There are no problems over parts available because everything can still be obtained through BMW. Better still, the original M3 is the cheapest to run of all BMW Motorsport cars. The four-cylinder engine is simpler to maintain than BMW’s ‘six’, and so much of the running gear is pure 3 series. The car’s trickery lies not in masses of special components, but in the ingenious way that BMW contrived the design from mass-produced building blocks.
Technical and mechanics
Clever engineering created a little jewel of an engine for the M3. As found in all E30 M3s apart from the Evo III, the 2302cc four-cylinder unit shares its 93.4mm bore and 84mm stroke with BMW’s 3.5 litre ‘six’, which was used in four-valve form in the M1 and M635CSi. So it was created as essentially a four-cylinder derivative of an existing race-proven ‘six’, with a shortened version of the bigger unit’s four-valve head.
The incredible thing about this engine is its bullet-proof record, despite the ability to develop nearly 100bhp per litre and rev its heart out to 7000rpm.
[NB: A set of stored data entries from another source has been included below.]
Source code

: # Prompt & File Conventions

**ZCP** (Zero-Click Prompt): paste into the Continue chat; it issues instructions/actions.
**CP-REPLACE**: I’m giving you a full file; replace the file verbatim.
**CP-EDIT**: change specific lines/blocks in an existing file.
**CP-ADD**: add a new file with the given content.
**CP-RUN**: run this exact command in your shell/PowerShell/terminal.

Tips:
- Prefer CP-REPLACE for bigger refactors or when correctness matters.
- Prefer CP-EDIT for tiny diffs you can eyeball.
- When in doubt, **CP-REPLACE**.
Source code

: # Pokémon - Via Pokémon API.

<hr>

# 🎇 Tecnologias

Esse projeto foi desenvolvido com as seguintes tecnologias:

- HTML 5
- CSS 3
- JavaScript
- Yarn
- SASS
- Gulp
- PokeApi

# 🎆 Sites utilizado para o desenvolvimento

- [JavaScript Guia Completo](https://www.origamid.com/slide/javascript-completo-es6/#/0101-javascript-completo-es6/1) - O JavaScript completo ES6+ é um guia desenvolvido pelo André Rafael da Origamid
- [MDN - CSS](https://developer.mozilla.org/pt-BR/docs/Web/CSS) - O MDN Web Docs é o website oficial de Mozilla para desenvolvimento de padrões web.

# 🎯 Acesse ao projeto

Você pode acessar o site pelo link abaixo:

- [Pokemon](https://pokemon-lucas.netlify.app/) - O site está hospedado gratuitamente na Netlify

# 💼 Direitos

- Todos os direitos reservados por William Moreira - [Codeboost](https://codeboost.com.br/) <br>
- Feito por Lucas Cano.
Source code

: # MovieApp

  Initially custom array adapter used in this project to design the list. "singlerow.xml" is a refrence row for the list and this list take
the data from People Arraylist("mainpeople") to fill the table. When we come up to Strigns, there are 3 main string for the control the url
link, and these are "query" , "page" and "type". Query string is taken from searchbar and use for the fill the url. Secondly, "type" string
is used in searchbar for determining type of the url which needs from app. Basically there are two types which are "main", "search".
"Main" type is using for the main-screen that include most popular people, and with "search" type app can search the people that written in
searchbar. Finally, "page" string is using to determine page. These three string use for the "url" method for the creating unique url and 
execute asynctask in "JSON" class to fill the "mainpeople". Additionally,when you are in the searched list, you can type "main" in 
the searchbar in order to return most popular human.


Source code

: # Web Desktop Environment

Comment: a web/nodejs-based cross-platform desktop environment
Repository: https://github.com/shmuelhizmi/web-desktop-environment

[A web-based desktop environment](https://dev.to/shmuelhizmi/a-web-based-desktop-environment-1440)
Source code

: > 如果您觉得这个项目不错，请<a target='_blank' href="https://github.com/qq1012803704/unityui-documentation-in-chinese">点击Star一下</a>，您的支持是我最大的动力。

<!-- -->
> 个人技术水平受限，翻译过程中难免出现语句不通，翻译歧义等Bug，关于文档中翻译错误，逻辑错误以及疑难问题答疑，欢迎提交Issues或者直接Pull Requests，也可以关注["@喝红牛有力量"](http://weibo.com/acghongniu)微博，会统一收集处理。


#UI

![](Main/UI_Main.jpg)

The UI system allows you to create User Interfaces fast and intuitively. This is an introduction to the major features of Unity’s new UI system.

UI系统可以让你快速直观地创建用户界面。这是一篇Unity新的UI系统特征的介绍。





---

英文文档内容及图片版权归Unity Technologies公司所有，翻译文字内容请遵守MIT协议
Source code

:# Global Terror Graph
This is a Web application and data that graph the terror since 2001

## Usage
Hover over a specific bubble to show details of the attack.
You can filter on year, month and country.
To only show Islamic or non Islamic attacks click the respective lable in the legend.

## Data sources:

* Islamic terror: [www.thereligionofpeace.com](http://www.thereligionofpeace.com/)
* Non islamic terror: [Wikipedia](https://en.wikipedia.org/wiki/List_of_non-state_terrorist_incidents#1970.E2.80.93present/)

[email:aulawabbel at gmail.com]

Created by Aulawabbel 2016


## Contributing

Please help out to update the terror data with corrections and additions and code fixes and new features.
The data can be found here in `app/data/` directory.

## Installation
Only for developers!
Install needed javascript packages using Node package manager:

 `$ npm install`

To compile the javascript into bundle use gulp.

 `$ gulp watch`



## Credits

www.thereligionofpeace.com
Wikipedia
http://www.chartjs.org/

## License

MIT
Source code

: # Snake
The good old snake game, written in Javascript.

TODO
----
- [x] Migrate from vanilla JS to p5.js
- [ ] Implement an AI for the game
It’s generally cheaper to service than any BMW ‘six’ and just as robust. But the timing chain assembly must be replaced at 100,000 miles, even though this isn’t on the factory service schedule. Lots of M3 owners have learned this the hard way by having to fork out £4000 or more to rebuild an engine full of bent valves and damaged pistons. If this advice is ignored the timing chain will eventually fail without warning, sometimes when starting from cold. The chain tensioner relies purely on oil pressure, so chain backlash can occur when pressure is low and cause the chain to jump a tooth on the crankshaft sprocket. Using a relatively thick oil (10/40 Castrol GTW Magnatec is ideal) is important because the engine runs quite hot (about 100 deg C), causing the oil to ‘thin’ and encourage chain backlash. Any timing chain rattle indicates use of the wrong oil – even though it might be of high quality – not problem with chain.
Timing chain replacement sensibly goes hand-in-hand with a top-end overhaul (usually just valves and seals) and costs £2000-£2500, but the unit should then sail on for another 100,000 miles. First time round the clock there’s hardly any bore or crank wear, but some bottom-end work (crank bearings, oil pump and possibly pistons) becomes necessary at 200,000.
M3s run very rich when cold – the individual butterfly housings pour in a lot of fuel – and flood easily. Apart from the long-term effect of fuel getting into the oil and thinning it, the engine can also drop to two or three cylinders. Don’t blip the throttle: hold the revs at 2000rpm and it will slowly clear. If the car won’t start, the plugs will have to be taken out and cleaned. Hunting at low speeds is often caused by air leaks through the thick rubber block that cushions the inlet manifold. This block typically needs to be replaced every two years at a cost of about £250.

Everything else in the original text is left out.